Danny had been impressed with the senator throughout the conference. She was a real pro at a microphone, articulate and intelligent—and evasive when necessary.

“Simon was a part of my life, off and on, when I was a child,” she said. “I vaguely remember him. When he went to prison I was only six years old. My mother told me that my Uncle Simon had died. I wasn't aware that was a lie until this week.”

That earned a sympathetic gasp from the audience. Danny was impressed. He supposed she had shared that nugget of information to protect herself from the critics who might say she had hidden some potentially explosive facts about her family from the voters. To a politician, an uncle in prison could never be a good thing.

“Danny,” another one asked, “do you think Jo Tulip will be able to get any household tips from this whole experience?”

The audience laughed.

“From what I know of Jo Tulip,” Danny replied, leaning toward the microphone, “she can get tips out of everything.”

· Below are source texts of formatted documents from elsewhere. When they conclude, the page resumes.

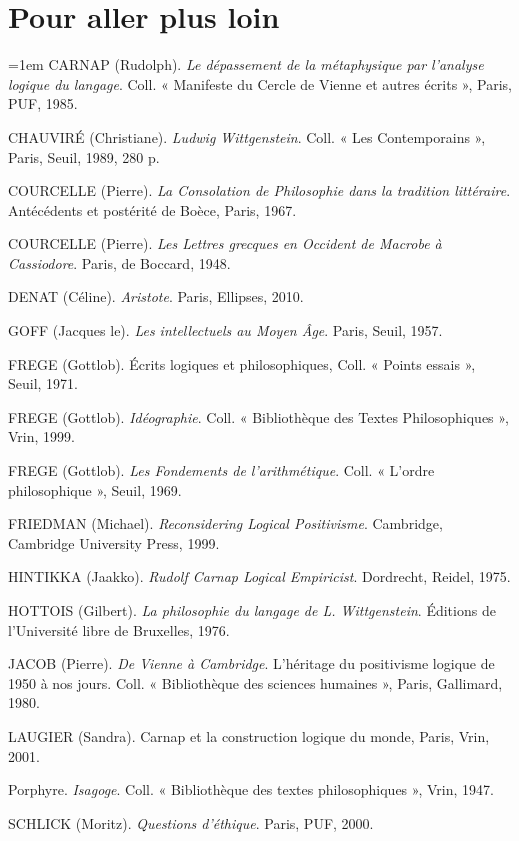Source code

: \section*{Pour aller plus loin}
{}
\begingroup\small\setlength{\parindent}{-1em}\leftskip=1em
CARNAP (Rudolph). \textit{Le dépassement de la métaphysique par l’analyse logique du langage}. Coll. « Manifeste du Cercle de Vienne et autres écrits », Paris, PUF, 1985.

CHAUVIRÉ (Christiane). \textit{Ludwig Wittgenstein}. Coll. « Les Contemporains », Paris, Seuil, 1989, 280 p.

COURCELLE (Pierre). \textit{La Consolation de Philosophie dans la tradition littéraire}. Antécédents et postérité de Boèce, Paris, 1967.

COURCELLE (Pierre). \textit{Les Lettres grecques en Occident de Macrobe à Cassiodore}. Paris, de Boccard, 1948.

DENAT (Céline). \textit{Aristote}. Paris, Ellipses, 2010.

GOFF (Jacques le). \textit{Les intellectuels au Moyen Âge}. Paris, Seuil, 1957.

FREGE (Gottlob). Écrits logiques et philosophiques, Coll. « Points essais », Seuil, 1971.

FREGE (Gottlob). \textit{Idéographie}. Coll. « Bibliothèque des Textes Philosophiques », Vrin, 1999.

FREGE (Gottlob). \textit{Les Fondements de l’arithmétique}. Coll. « L’ordre philosophique », Seuil, 1969.

FRIEDMAN (Michael). \textit{Reconsidering Logical Positivisme}. Cambridge, Cambridge University Press, 1999.

HINTIKKA (Jaakko). \textit{Rudolf Carnap Logical Empiricist}. Dordrecht, Reidel, 1975.

HOTTOIS (Gilbert). \textit{La philosophie du langage de L. Wittgenstein}. Éditions de l’Université libre de Bruxelles, 1976.

JACOB (Pierre). \textit{De Vienne à Cambridge}. L’héritage du positivisme logique de 1950 à nos jours. Coll. « Bibliothèque des sciences humaines », Paris, Gallimard, 1980.

LAUGIER (Sandra). Carnap et la construction logique du monde, Paris, Vrin, 2001.

Porphyre. \textit{Isagoge}. Coll. « Bibliothèque des textes philosophiques », Vrin, 1947.

SCHLICK (Moritz). \textit{Questions d’éthique}. Paris, PUF, 2000.

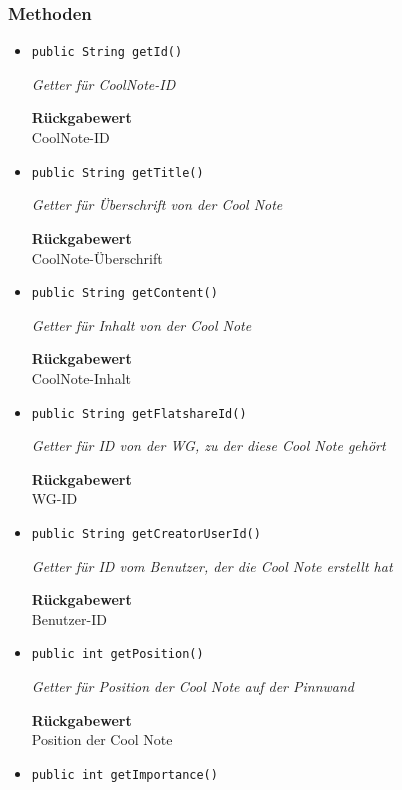     \subsubsection*{Methoden}
    \begin{itemize}
    	\item{\texttt{public String getId()}}
    	
    	\textit{Getter für CoolNote-ID}
    	
    	
    	
    	\textbf{Rückgabewert} \\
    	CoolNote-ID        \item{\texttt{public String getTitle()}}
    	
    	\textit{Getter für Überschrift von der Cool Note}
    	
    	
    	
    	\textbf{Rückgabewert} \\
    	CoolNote-Überschrift        \item{\texttt{public String getContent()}}
    	
    	\textit{Getter für Inhalt von der Cool Note}
    	
    	
    	
    	\textbf{Rückgabewert} \\
    	CoolNote-Inhalt        \item{\texttt{public String getFlatshareId()}}
    	
    	\textit{Getter für ID von der WG, zu der diese Cool Note gehört}
    	
    	
    	
    	\textbf{Rückgabewert} \\
    	WG-ID        \item{\texttt{public String getCreatorUserId()}}
    	
    	\textit{Getter für ID vom Benutzer, der die Cool Note erstellt hat}
    	
    	
    	
    	\textbf{Rückgabewert} \\
    	Benutzer-ID        \item{\texttt{public int getPosition()}}
    	
    	\textit{Getter für Position der Cool Note auf der Pinnwand}
    	
    	
    	
    	\textbf{Rückgabewert} \\
    	Position der Cool Note        \item{\texttt{public int getImportance()}}
    	

\end{itemize}
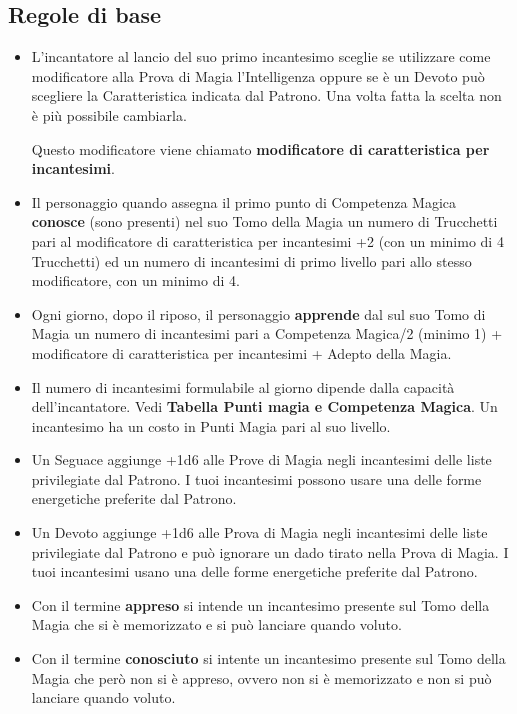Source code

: \begin{multicols}{2}

\subsection{Regole di base}\label{magieregoledibase}

\begin{itemize}[leftmargin=*] \setlength{\itemsep}{0pt}

\item
L'incantatore al lancio del suo primo incantesimo sceglie se utilizzare come modificatore alla Prova di Magia l'Intelligenza oppure se è un Devoto può scegliere la Caratteristica indicata dal Patrono. Una volta fatta la scelta non è più possibile cambiarla.

Questo modificatore viene chiamato \textbf{modificatore di caratteristica per incantesimi}.
\item
Il personaggio quando assegna il primo punto di Competenza Magica \textbf{conosce} (sono presenti) nel suo Tomo della Magia un numero di Trucchetti pari al modificatore di caratteristica per incantesimi +2 (con un minimo di 4 Trucchetti) ed un numero di incantesimi di primo livello pari allo stesso modificatore, con un minimo di 4.
\item
Ogni giorno, dopo il riposo, il personaggio \textbf{apprende} dal sul suo Tomo di Magia un numero di incantesimi pari a Competenza Magica/2 (minimo 1) + modificatore di caratteristica per incantesimi + Adepto della Magia.\label{incantesimicm1}\hypertarget{incantesimicm1}{}
\item
Il numero di incantesimi formulabile al giorno dipende dalla capacità dell'incantatore. Vedi \textbf{Tabella Punti magia e Competenza Magica}. Un incantesimo ha un costo in Punti Magia pari al suo livello.
\item
Un Seguace aggiunge +1d6 alle Prove di Magia negli incantesimi delle liste privilegiate dal Patrono. I tuoi incantesimi possono usare una delle forme energetiche preferite dal Patrono.\label{listeprivilegiate}\hypertarget{listeprivilegiate}{}
\item
Un Devoto aggiunge +1d6 alle Prova di Magia negli incantesimi delle liste privilegiate dal Patrono e può ignorare un dado tirato nella Prova di Magia. I tuoi incantesimi usano una delle forme energetiche preferite dal Patrono.
\item
Con il termine \textbf{appreso} si intende un incantesimo presente sul Tomo della Magia che si è memorizzato e si può lanciare quando voluto.
\item
Con il termine \textbf{conosciuto} si intente un incantesimo presente sul Tomo della Magia che però non si è appreso, ovvero non si è memorizzato e non si può lanciare quando voluto.
\end{itemize}


\end{multicols}
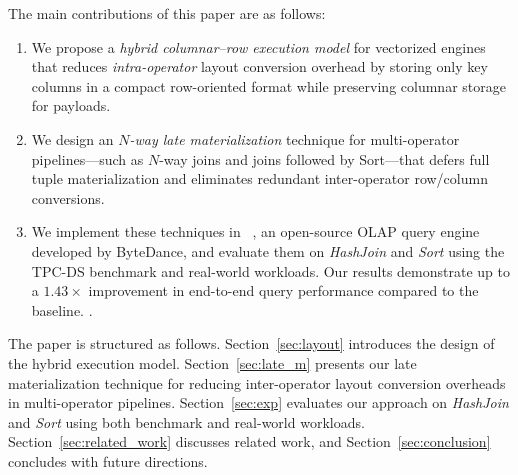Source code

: The main contributions of this paper are as follows:
\begin{enumerate}[leftmargin=*,topsep=0.3em]
    \item We propose a \emph{hybrid columnar--row execution model} for vectorized engines that reduces \emph{intra-operator} layout conversion overhead by storing only key columns in a compact row-oriented format while preserving columnar storage for payloads.
    \item We design an \emph{$N$-way late materialization} technique for multi-operator pipelines—such as $N$-way joins and joins followed by Sort—that defers full tuple materialization and eliminates redundant inter-operator row/column conversions.
    \item We implement these techniques in \proj~\cite{bolt}, an open-source OLAP query engine developed by ByteDance, and evaluate them on \emph{HashJoin} and \emph{Sort} using the TPC-DS benchmark and real-world workloads. Our results demonstrate up to a $1.43\times$ improvement in end-to-end query performance compared to the baseline. .
\end{enumerate}





The paper is structured as follows.
Section~\ref{sec:layout} introduces the design of the hybrid execution model.
Section~\ref{sec:late_m} presents our late materialization technique for reducing inter-operator layout conversion overheads in multi-operator pipelines.
Section~\ref{sec:exp} evaluates our approach on \emph{HashJoin} and \emph{Sort} using both benchmark and real-world workloads.
Section~\ref{sec:related_work} discusses related work, and Section~\ref{sec:conclusion} concludes with future directions.












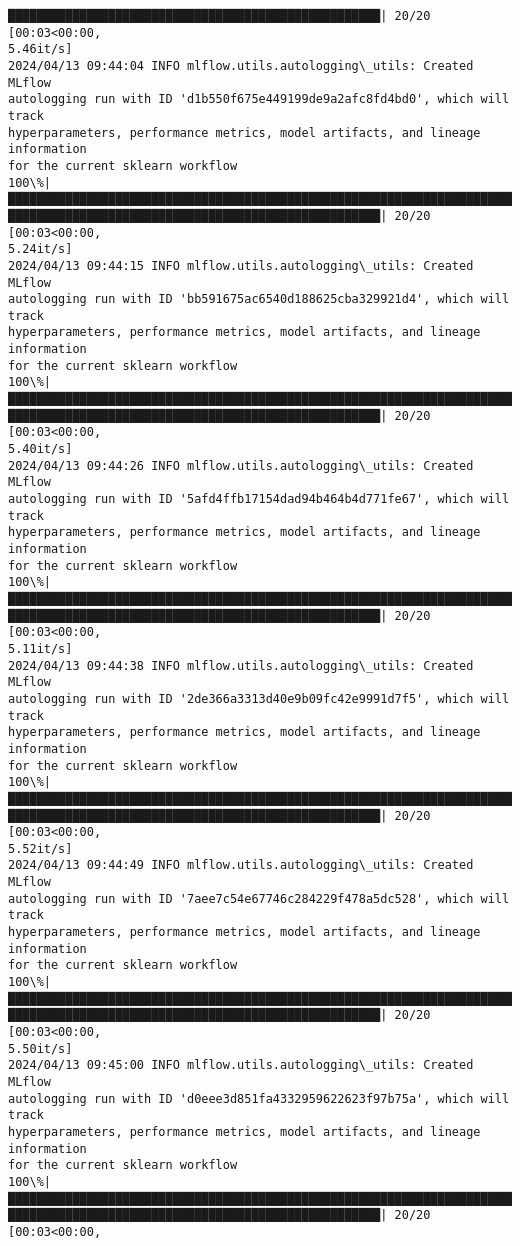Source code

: \documentclass[11pt]{article}
\begin{document}
\begin{Verbatim}[commandchars=\\\{\}]
████████████████████████████████████████████████████| 20/20 [00:03<00:00,
5.46it/s]
2024/04/13 09:44:04 INFO mlflow.utils.autologging\_utils: Created MLflow
autologging run with ID 'd1b550f675e449199de9a2afc8fd4bd0', which will track
hyperparameters, performance metrics, model artifacts, and lineage information
for the current sklearn workflow
100\%|███████████████████████████████████████████████████████████████████████████
████████████████████████████████████████████████████| 20/20 [00:03<00:00,
5.24it/s]
2024/04/13 09:44:15 INFO mlflow.utils.autologging\_utils: Created MLflow
autologging run with ID 'bb591675ac6540d188625cba329921d4', which will track
hyperparameters, performance metrics, model artifacts, and lineage information
for the current sklearn workflow
100\%|███████████████████████████████████████████████████████████████████████████
████████████████████████████████████████████████████| 20/20 [00:03<00:00,
5.40it/s]
2024/04/13 09:44:26 INFO mlflow.utils.autologging\_utils: Created MLflow
autologging run with ID '5afd4ffb17154dad94b464b4d771fe67', which will track
hyperparameters, performance metrics, model artifacts, and lineage information
for the current sklearn workflow
100\%|███████████████████████████████████████████████████████████████████████████
████████████████████████████████████████████████████| 20/20 [00:03<00:00,
5.11it/s]
2024/04/13 09:44:38 INFO mlflow.utils.autologging\_utils: Created MLflow
autologging run with ID '2de366a3313d40e9b09fc42e9991d7f5', which will track
hyperparameters, performance metrics, model artifacts, and lineage information
for the current sklearn workflow
100\%|███████████████████████████████████████████████████████████████████████████
████████████████████████████████████████████████████| 20/20 [00:03<00:00,
5.52it/s]
2024/04/13 09:44:49 INFO mlflow.utils.autologging\_utils: Created MLflow
autologging run with ID '7aee7c54e67746c284229f478a5dc528', which will track
hyperparameters, performance metrics, model artifacts, and lineage information
for the current sklearn workflow
100\%|███████████████████████████████████████████████████████████████████████████
████████████████████████████████████████████████████| 20/20 [00:03<00:00,
5.50it/s]
2024/04/13 09:45:00 INFO mlflow.utils.autologging\_utils: Created MLflow
autologging run with ID 'd0eee3d851fa4332959622623f97b75a', which will track
hyperparameters, performance metrics, model artifacts, and lineage information
for the current sklearn workflow
100\%|███████████████████████████████████████████████████████████████████████████
████████████████████████████████████████████████████| 20/20 [00:03<00:00,

\end{Verbatim}
\end{document}

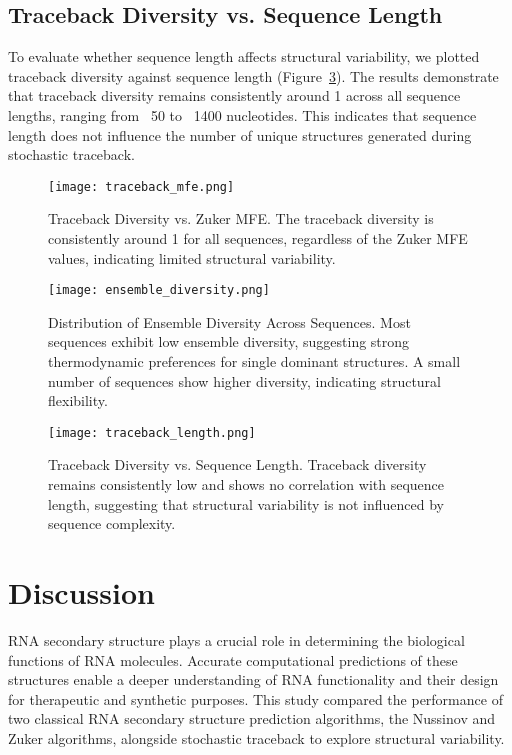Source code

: \documentclass[10pt]{wlscirep}
\begin{document}
\subsection{Traceback Diversity vs. Sequence Length}
To evaluate whether sequence length affects structural variability, we plotted traceback diversity against sequence length (Figure~\ref{fig:traceback_length}). The results demonstrate that traceback diversity remains consistently around 1 across all sequence lengths, ranging from ~50 to ~1400 nucleotides. This indicates that sequence length does not influence the number of unique structures generated during stochastic traceback.

\begin{figure}[h!]
    \centering
    \texttt{[image: traceback\_mfe.png]}
    \caption{Traceback Diversity vs. Zuker MFE. The traceback diversity is consistently around 1 for all sequences, regardless of the Zuker MFE values, indicating limited structural variability.}
    \label{fig:traceback_mfe}
\end{figure}

\begin{figure}[h!]
    \centering
    \texttt{[image: ensemble\_diversity.png]}
    \caption{Distribution of Ensemble Diversity Across Sequences. Most sequences exhibit low ensemble diversity, suggesting strong thermodynamic preferences for single dominant structures. A small number of sequences show higher diversity, indicating structural flexibility.}
    \label{fig:ensemble_diversity}
\end{figure}

\begin{figure}[h!]
    \centering
    \texttt{[image: traceback\_length.png]}
    \caption{Traceback Diversity vs. Sequence Length. Traceback diversity remains consistently low and shows no correlation with sequence length, suggesting that structural variability is not influenced by sequence complexity.}
    \label{fig:traceback_length}
\end{figure}

\section{Discussion}

RNA secondary structure plays a crucial role in determining the biological functions of RNA molecules. Accurate computational predictions of these structures enable a deeper understanding of RNA functionality and their design for therapeutic and synthetic purposes. This study compared the performance of two classical RNA secondary structure prediction algorithms, the Nussinov and Zuker algorithms, alongside stochastic traceback to explore structural variability.
\end{document}
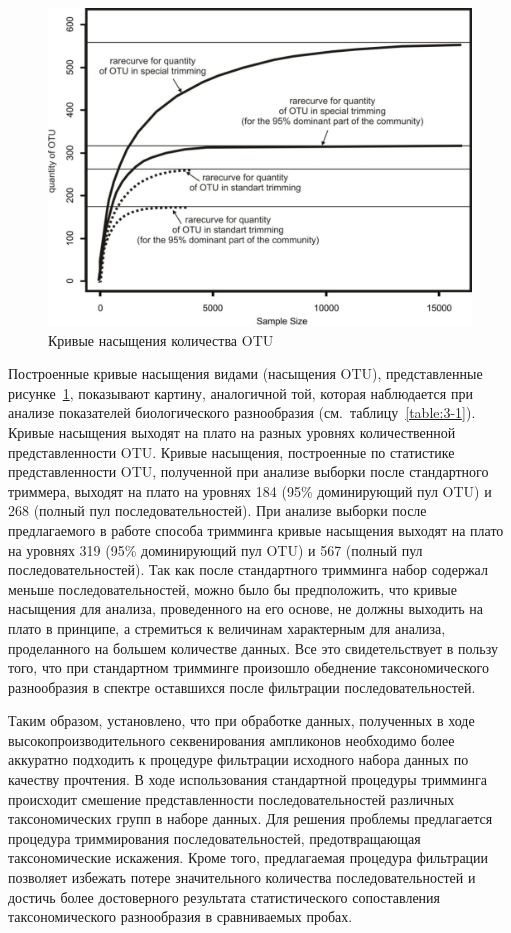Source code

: \documentclass[a4paper,12pt,openany,final]{extreport}
\def\oldcaption{} \let\oldcaption=\caption
\def\caption{\stepcounter{captionsnum}\oldcaption}
\begin{document}
\begin{figure}[b!]\centering
\includegraphics[width=0.6\linewidth]{media/image7.jpeg}
\caption{Кривые насыщения количества OTU}\label{fig:3-1}
\end{figure}

Построенные кривые насыщения видами (насыщения OTU), представленные рисунке~\ref{fig:3-1}, показывают картину, аналогичной той, которая наблюдается при анализе показателей биологического разнообразия (см.~таблицу~\ref{table:3-1}). Кривые насыщения выходят на плато на разных уровнях количественной представленности OTU. Кривые насыщения, построенные по статистике представленности OTU, полученной при анализе выборки после стандартного триммера, выходят на плато на уровнях 184 (95\% доминирующий пул OTU) и 268 (полный пул последовательностей). При анализе выборки после предлагаемого в работе способа тримминга кривые насыщения выходят на плато на уровнях 319 (95\% доминирующий пул OTU) и 567 (полный пул последовательностей). Так как после стандартного тримминга набор содержал меньше последовательностей, можно было бы предположить, что кривые насыщения для анализа, проведенного на его основе, не должны выходить на плато в принципе, а стремиться к величинам характерным для анализа, проделанного на большем количестве данных. Все это свидетельствует в пользу того, что при стандартном тримминге произошло обеднение таксономического разнообразия в спектре оставшихся после фильтрации последовательностей.

Таким образом, установлено, что при обработке данных, полученных в ходе высокопроизводительного секвенирования ампликонов необходимо более аккуратно подходить к процедуре фильтрации исходного набора данных по качеству прочтения. В ходе использования стандартной процедуры тримминга происходит смешение представленности последовательностей различных таксономических групп в наборе данных. Для решения проблемы предлагается процедура триммирования последовательностей, предотвращающая таксономические искажения. Кроме того, предлагаемая процедура фильтрации позволяет избежать потере значительного количества последовательностей и достичь более достоверного результата статистического сопоставления таксономического разнообразия в сравниваемых пробах.
\end{document}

“Open your mouth,” Keith commanded when he was almost finished. He wrapped the final section of hose around her face, gagging her with it. “Good. Now, understand something. I'm going to get the phone from my car down the street. If you make one sound while I'm gone, when I get back I will put a bullet in your dog. Are we clear?”

Jo nodded, eyes wide.

She watched as he tucked the gun in his waistband, peered cautiously out the door, and then quietly opened it and slipped out.

Jo was alone in the garage. Working quickly, she did the only thing she could think of: She started wiggling. The hose, being cylindrical, was bound to give way if she could just shake it off. Sure enough, though at first she could only move her neck and her ankles, soon she was able to move her legs and her waist. Finally, she spit the hose out of her mouth. It slipped down her shoulders, and then she pulled her hands free.

She had done it.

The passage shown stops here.